Work task - Your answer should consist of the lines holding "merchant", copied from the material below.

[Opening Recorded information section]

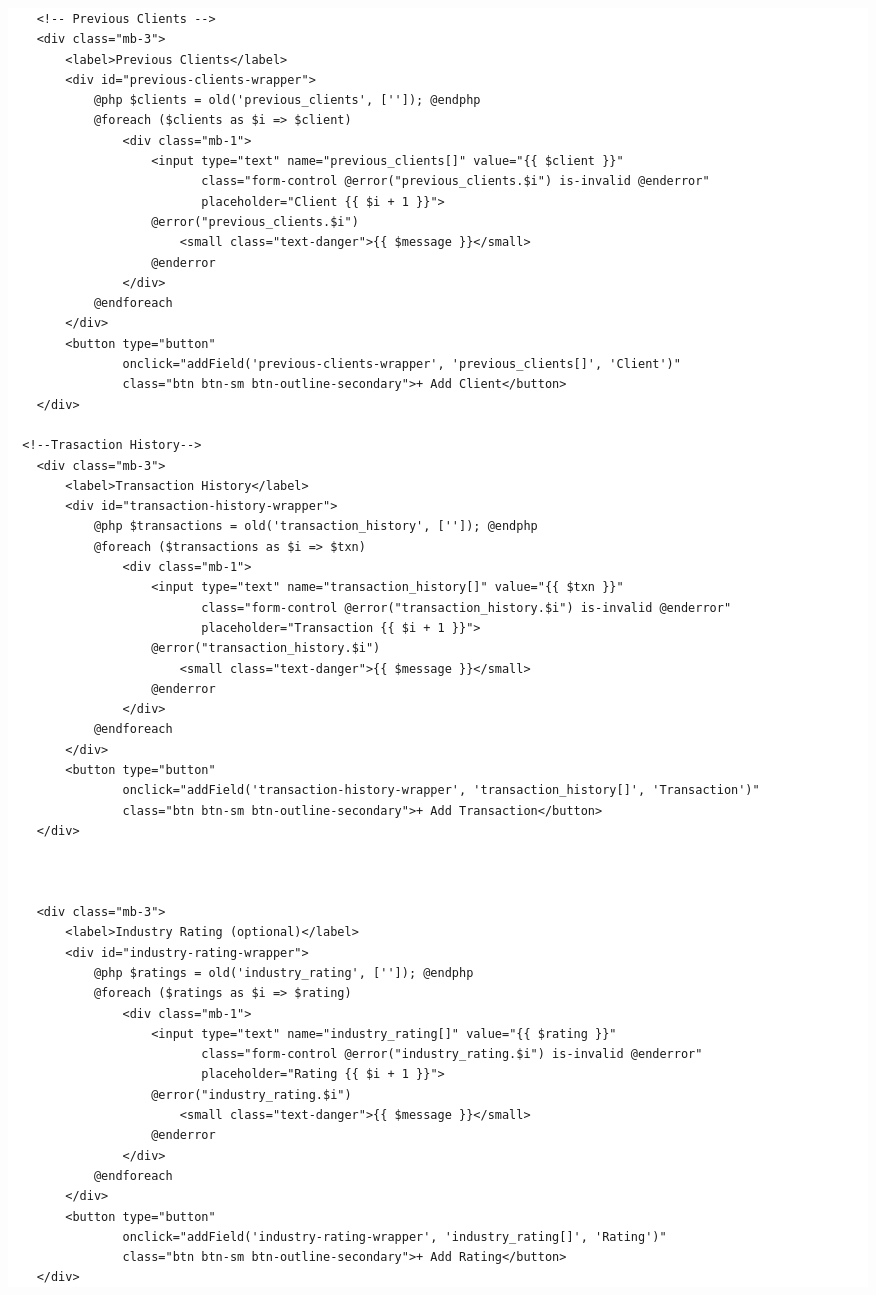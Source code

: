         <!-- Previous Clients -->
        <div class="mb-3">
            <label>Previous Clients</label>
            <div id="previous-clients-wrapper">
                @php $clients = old('previous_clients', ['']); @endphp
                @foreach ($clients as $i => $client)
                    <div class="mb-1">
                        <input type="text" name="previous_clients[]" value="{{ $client }}"
                               class="form-control @error("previous_clients.$i") is-invalid @enderror"
                               placeholder="Client {{ $i + 1 }}">
                        @error("previous_clients.$i")
                            <small class="text-danger">{{ $message }}</small>
                        @enderror
                    </div>
                @endforeach
            </div>
            <button type="button"
                    onclick="addField('previous-clients-wrapper', 'previous_clients[]', 'Client')"
                    class="btn btn-sm btn-outline-secondary">+ Add Client</button>
        </div>

      <!--Trasaction History-->
        <div class="mb-3">
            <label>Transaction History</label>
            <div id="transaction-history-wrapper">
                @php $transactions = old('transaction_history', ['']); @endphp
                @foreach ($transactions as $i => $txn)
                    <div class="mb-1">
                        <input type="text" name="transaction_history[]" value="{{ $txn }}"
                               class="form-control @error("transaction_history.$i") is-invalid @enderror"
                               placeholder="Transaction {{ $i + 1 }}">
                        @error("transaction_history.$i")
                            <small class="text-danger">{{ $message }}</small>
                        @enderror
                    </div>
                @endforeach
            </div>
            <button type="button"
                    onclick="addField('transaction-history-wrapper', 'transaction_history[]', 'Transaction')"
                    class="btn btn-sm btn-outline-secondary">+ Add Transaction</button>
        </div>

      

        <div class="mb-3">
            <label>Industry Rating (optional)</label>
            <div id="industry-rating-wrapper">
                @php $ratings = old('industry_rating', ['']); @endphp
                @foreach ($ratings as $i => $rating)
                    <div class="mb-1">
                        <input type="text" name="industry_rating[]" value="{{ $rating }}"
                               class="form-control @error("industry_rating.$i") is-invalid @enderror"
                               placeholder="Rating {{ $i + 1 }}">
                        @error("industry_rating.$i")
                            <small class="text-danger">{{ $message }}</small>
                        @enderror
                    </div>
                @endforeach
            </div>
            <button type="button"
                    onclick="addField('industry-rating-wrapper', 'industry_rating[]', 'Rating')"
                    class="btn btn-sm btn-outline-secondary">+ Add Rating</button>
        </div>
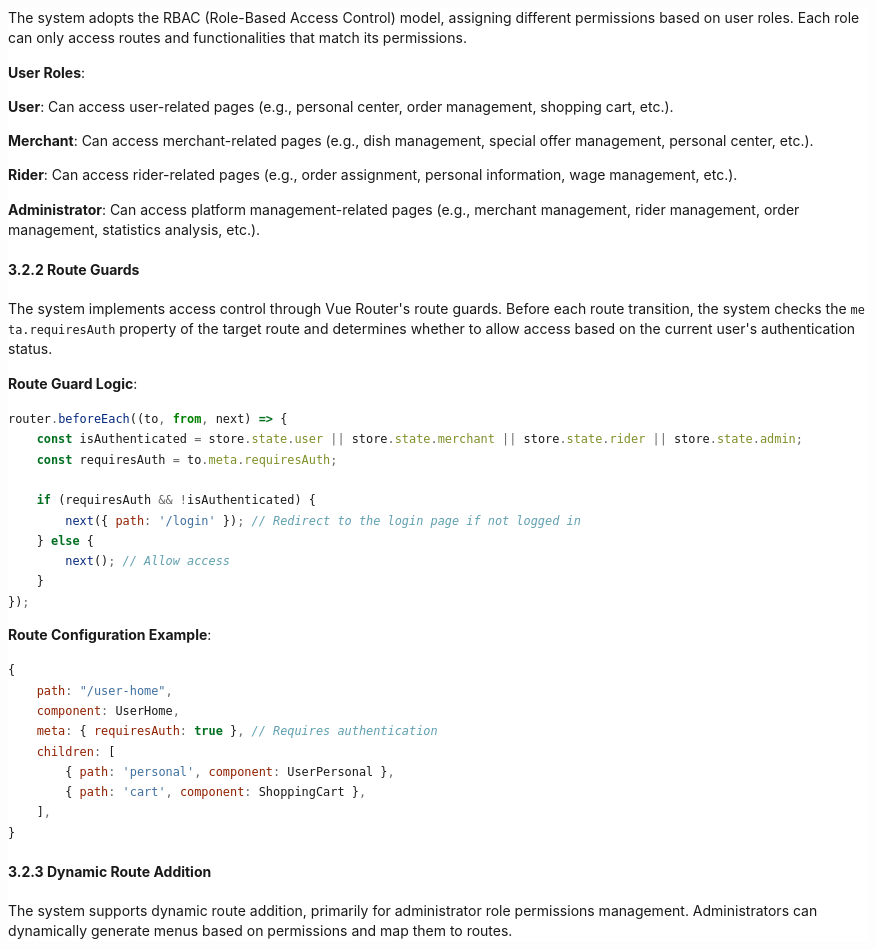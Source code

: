 The system adopts the RBAC (Role-Based Access Control) model, assigning different permissions based on user roles. Each role can only access routes and functionalities that match its permissions.

**User Roles**:

**User**: Can access user-related pages (e.g., personal center, order management, shopping cart, etc.).

**Merchant**: Can access merchant-related pages (e.g., dish management, special offer management, personal center, etc.).

**Rider**: Can access rider-related pages (e.g., order assignment, personal information, wage management, etc.).

**Administrator**: Can access platform management-related pages (e.g., merchant management, rider management, order management, statistics analysis, etc.).

#### 3.2.2 Route Guards

The system implements access control through Vue Router's route guards. Before each route transition, the system checks the `meta.requiresAuth` property of the target route and determines whether to allow access based on the current user's authentication status.

**Route Guard Logic**:

```javascript
router.beforeEach((to, from, next) => {
    const isAuthenticated = store.state.user || store.state.merchant || store.state.rider || store.state.admin;
    const requiresAuth = to.meta.requiresAuth;

    if (requiresAuth && !isAuthenticated) {
        next({ path: '/login' }); // Redirect to the login page if not logged in
    } else {
        next(); // Allow access
    }
});
```

**Route Configuration Example**:

```javascript
{
    path: "/user-home",
    component: UserHome,
    meta: { requiresAuth: true }, // Requires authentication
    children: [
        { path: 'personal', component: UserPersonal },
        { path: 'cart', component: ShoppingCart },
    ],
}
```

#### 3.2.3 Dynamic Route Addition

The system supports dynamic route addition, primarily for administrator role permissions management. Administrators can dynamically generate menus based on permissions and map them to routes.
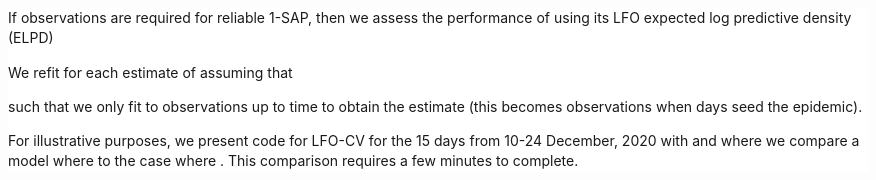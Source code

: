 If ![L + 1](https://latex.codecogs.com/png.latex?L%20%2B%201 "L + 1")
observations are required for reliable 1-SAP, then we assess the
performance of
![\\mathcal M\_k](https://latex.codecogs.com/png.latex?%5Cmathcal%20M_k "\mathcal M_k")
using its LFO expected log predictive density (ELPD)

![
    \\operatorname{ELPD}\_{\\operatorname{LFO}}^k = \\sum\_{t = L}^{N-1} \\log p \\left( y\_{t+1} \\mid \\boldsymbol y\_{0:t}, \\mathcal M\_k \\right).
](https://latex.codecogs.com/png.latex?%0A%20%20%20%20%5Coperatorname%7BELPD%7D_%7B%5Coperatorname%7BLFO%7D%7D%5Ek%20%3D%20%5Csum_%7Bt%20%3D%20L%7D%5E%7BN-1%7D%20%5Clog%20p%20%5Cleft%28%20y_%7Bt%2B1%7D%20%5Cmid%20%5Cboldsymbol%20y_%7B0%3At%7D%2C%20%5Cmathcal%20M_k%20%5Cright%29.%0A "
    \operatorname{ELPD}_{\operatorname{LFO}}^k = \sum_{t = L}^{N-1} \log p \left( y_{t+1} \mid \boldsymbol y_{0:t}, \mathcal M_k \right).
")

We refit
![\\mathcal M\_k](https://latex.codecogs.com/png.latex?%5Cmathcal%20M_k "\mathcal M_k")
for each estimate of
![p \\left( y\_{t+1} \\mid \\boldsymbol y\_{0:t}, \\mathcal M\_k \\right)](https://latex.codecogs.com/png.latex?p%20%5Cleft%28%20y_%7Bt%2B1%7D%20%5Cmid%20%5Cboldsymbol%20y_%7B0%3At%7D%2C%20%5Cmathcal%20M_k%20%5Cright%29 "p \left( y_{t+1} \mid \boldsymbol y_{0:t}, \mathcal M_k \right)")
assuming that

![
    p \\left( y\_{t+1} \\mid \\boldsymbol y\_{0:t}, \\mathcal M\_k \\right) \\approx p \\left( y\_{t+1} \\mid \\boldsymbol y\_{(t - L):t}, \\mathcal M\_k \\right),
](https://latex.codecogs.com/png.latex?%0A%20%20%20%20p%20%5Cleft%28%20y_%7Bt%2B1%7D%20%5Cmid%20%5Cboldsymbol%20y_%7B0%3At%7D%2C%20%5Cmathcal%20M_k%20%5Cright%29%20%5Capprox%20p%20%5Cleft%28%20y_%7Bt%2B1%7D%20%5Cmid%20%5Cboldsymbol%20y_%7B%28t%20-%20L%29%3At%7D%2C%20%5Cmathcal%20M_k%20%5Cright%29%2C%0A "
    p \left( y_{t+1} \mid \boldsymbol y_{0:t}, \mathcal M_k \right) \approx p \left( y_{t+1} \mid \boldsymbol y_{(t - L):t}, \mathcal M_k \right),
")

such that we only fit to
![L + 1](https://latex.codecogs.com/png.latex?L%20%2B%201 "L + 1")
observations up to time ![t](https://latex.codecogs.com/png.latex?t "t")
to obtain the estimate (this becomes
![L + N\_0](https://latex.codecogs.com/png.latex?L%20%2B%20N_0 "L + N_0")
observations when
![N\_0](https://latex.codecogs.com/png.latex?N_0 "N_0") days seed the
epidemic).

For illustrative purposes, we present code for LFO-CV for the 15 days
from 10-24 December, 2020 with
![L = 21](https://latex.codecogs.com/png.latex?L%20%3D%2021 "L = 21")
and
![N\_0 = 5](https://latex.codecogs.com/png.latex?N_0%20%3D%205 "N_0 = 5")
where we compare a model where
![k = 0.1](https://latex.codecogs.com/png.latex?k%20%3D%200.1 "k = 0.1")
to the case where
![k \\to \\infty](https://latex.codecogs.com/png.latex?k%20%5Cto%20%5Cinfty "k \to \infty").
This comparison requires a few minutes to complete.
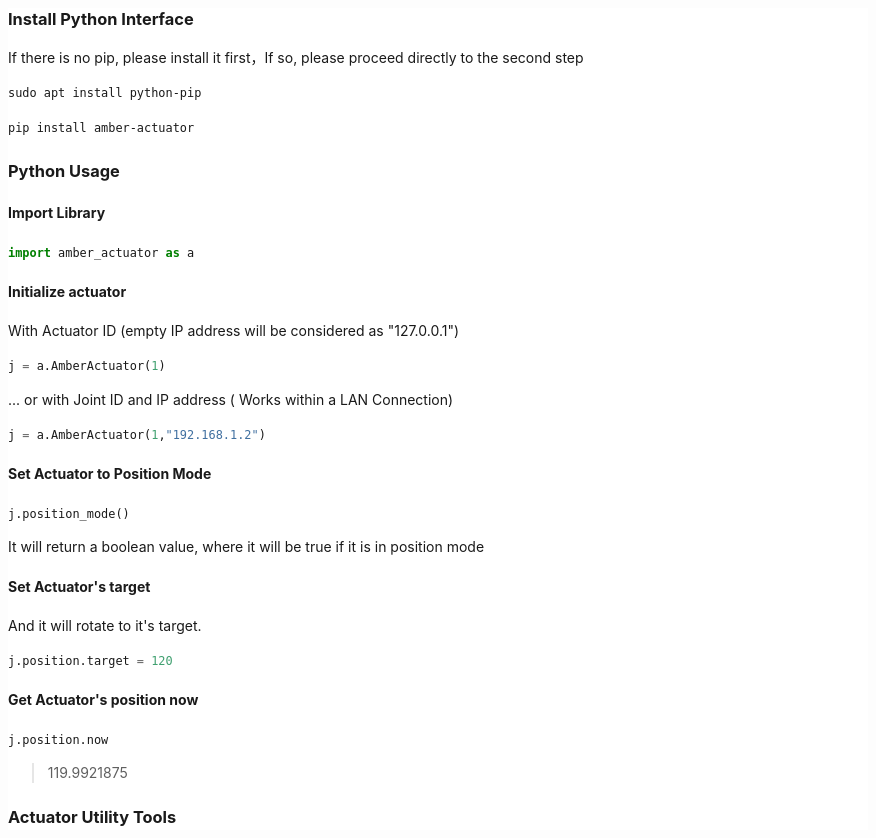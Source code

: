 
### Install Python Interface

If there is no pip, please install it first，If so, please proceed directly to the second step

```
sudo apt install python-pip
```

```
pip install amber-actuator
```

### Python Usage

#### Import Library

```python
import amber_actuator as a
```

#### Initialize actuator

With Actuator ID (empty IP address will be considered as "127.0.0.1")

```python
j = a.AmberActuator(1)
```

... or with Joint ID and IP address ( Works within a LAN Connection)

```python
j = a.AmberActuator(1,"192.168.1.2")
```

#### Set Actuator to Position Mode

```python
j.position_mode()
```

 It will return a boolean value, where it will be true if it is in position mode 

#### Set Actuator's target

And  it will rotate to it's target.

```python
j.position.target = 120
```

#### Get Actuator's position now

```
j.position.now
```

> 119.9921875

### Actuator Utility Tools

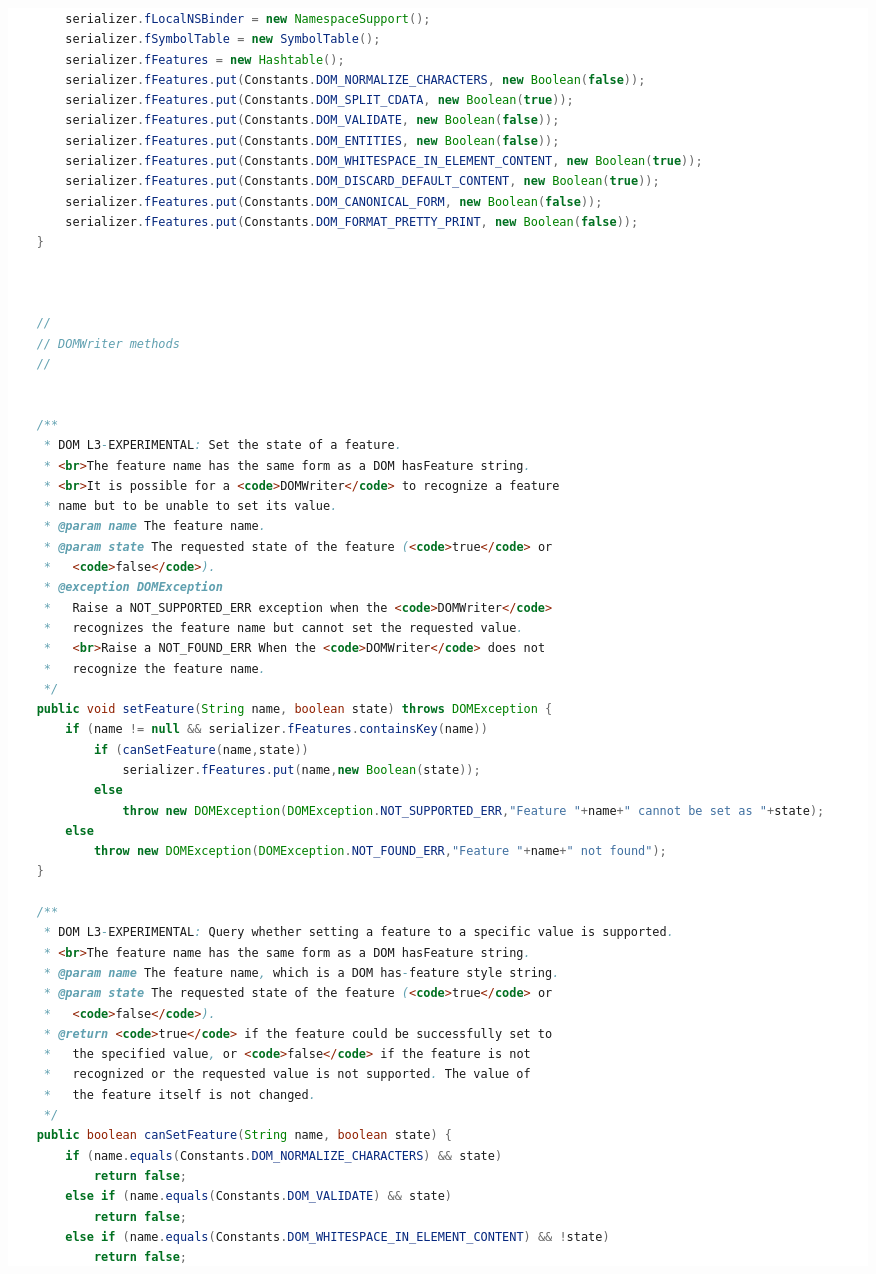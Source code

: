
 ```java
        serializer.fLocalNSBinder = new NamespaceSupport();
        serializer.fSymbolTable = new SymbolTable();
        serializer.fFeatures = new Hashtable();
        serializer.fFeatures.put(Constants.DOM_NORMALIZE_CHARACTERS, new Boolean(false));
        serializer.fFeatures.put(Constants.DOM_SPLIT_CDATA, new Boolean(true));
        serializer.fFeatures.put(Constants.DOM_VALIDATE, new Boolean(false));
        serializer.fFeatures.put(Constants.DOM_ENTITIES, new Boolean(false));
        serializer.fFeatures.put(Constants.DOM_WHITESPACE_IN_ELEMENT_CONTENT, new Boolean(true));
        serializer.fFeatures.put(Constants.DOM_DISCARD_DEFAULT_CONTENT, new Boolean(true));
        serializer.fFeatures.put(Constants.DOM_CANONICAL_FORM, new Boolean(false));
        serializer.fFeatures.put(Constants.DOM_FORMAT_PRETTY_PRINT, new Boolean(false));
    }



    //
    // DOMWriter methods   
    //


    /**
     * DOM L3-EXPERIMENTAL: Set the state of a feature.
     * <br>The feature name has the same form as a DOM hasFeature string.
     * <br>It is possible for a <code>DOMWriter</code> to recognize a feature 
     * name but to be unable to set its value.
     * @param name The feature name.
     * @param state The requested state of the feature (<code>true</code> or 
     *   <code>false</code>).
     * @exception DOMException
     *   Raise a NOT_SUPPORTED_ERR exception when the <code>DOMWriter</code> 
     *   recognizes the feature name but cannot set the requested value. 
     *   <br>Raise a NOT_FOUND_ERR When the <code>DOMWriter</code> does not 
     *   recognize the feature name.
     */
    public void setFeature(String name, boolean state) throws DOMException {
        if (name != null && serializer.fFeatures.containsKey(name))
            if (canSetFeature(name,state))
                serializer.fFeatures.put(name,new Boolean(state));
            else
                throw new DOMException(DOMException.NOT_SUPPORTED_ERR,"Feature "+name+" cannot be set as "+state);
        else
            throw new DOMException(DOMException.NOT_FOUND_ERR,"Feature "+name+" not found");
    }

    /**
     * DOM L3-EXPERIMENTAL: Query whether setting a feature to a specific value is supported.
     * <br>The feature name has the same form as a DOM hasFeature string.
     * @param name The feature name, which is a DOM has-feature style string.
     * @param state The requested state of the feature (<code>true</code> or 
     *   <code>false</code>).
     * @return <code>true</code> if the feature could be successfully set to 
     *   the specified value, or <code>false</code> if the feature is not 
     *   recognized or the requested value is not supported. The value of 
     *   the feature itself is not changed.
     */
    public boolean canSetFeature(String name, boolean state) {
        if (name.equals(Constants.DOM_NORMALIZE_CHARACTERS) && state)
            return false;     
        else if (name.equals(Constants.DOM_VALIDATE) && state)
            return false;
        else if (name.equals(Constants.DOM_WHITESPACE_IN_ELEMENT_CONTENT) && !state)
            return false;
```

[Closing Recorded information section]

Exercise solution -
**Merchant**: Can access merchant-related pages (e.g., dish management, special offer management, personal center, etc.).
**Administrator**: Can access platform management-related pages (e.g., merchant management, rider management, order management, statistics analysis, etc.).
    const isAuthenticated = store.state.user || store.state.merchant || store.state.rider || store.state.admin;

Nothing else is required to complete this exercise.